WHAT THE TASK ASKS: Please reply with one number only: how many lines in the entries below contain the string "paragraph".
[DATA EXCERPTS]
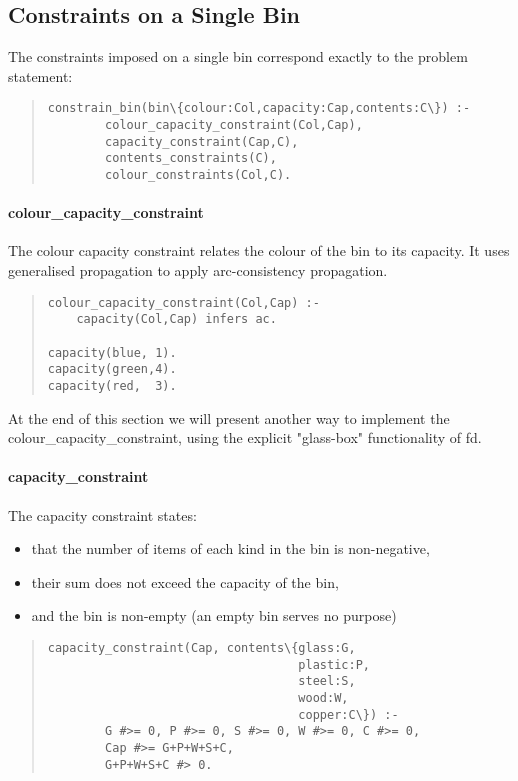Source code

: \subsection{Constraints on a Single Bin}

The constraints imposed on a single bin correspond exactly to the
problem statement:
\begin{quote}
\begin{verbatim}
constrain_bin(bin\{colour:Col,capacity:Cap,contents:C\}) :-
        colour_capacity_constraint(Col,Cap),
        capacity_constraint(Cap,C),
        contents_constraints(C),
        colour_constraints(Col,C).
\end{verbatim}
\end{quote}

\paragraph{colour\_capacity\_constraint} 
The colour capacity constraint relates the colour of the bin to its
capacity.  It uses generalised propagation to apply
arc-consistency propagation.
\begin{quote}
\begin{verbatim}
colour_capacity_constraint(Col,Cap) :-
	capacity(Col,Cap) infers ac.

capacity(blue, 1). 
capacity(green,4).
capacity(red,  3).
\end{verbatim}
\end{quote}
At the end of this section we will present another way to implement the
colour\_capacity\_constraint, using the explicit "glass-box"
functionality of fd. 

\paragraph{capacity\_constraint}
The capacity constraint states:
\begin{itemize}
\item that the number of items of each
kind in the bin is non-negative, 
\item
their sum does not exceed the capacity of the bin,   
\item and the bin is non-empty (an empty bin serves no purpose)
\end{itemize}

\begin{quote}
\begin{verbatim}
capacity_constraint(Cap, contents\{glass:G,
                                   plastic:P,
                                   steel:S, 
                                   wood:W,
                                   copper:C\}) :-
        G #>= 0, P #>= 0, S #>= 0, W #>= 0, C #>= 0,
        Cap #>= G+P+W+S+C,
        G+P+W+S+C #> 0.
\end{verbatim}
\end{quote}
[/DATA EXCERPTS]
SOLUTION TO THE PROBLEM: 2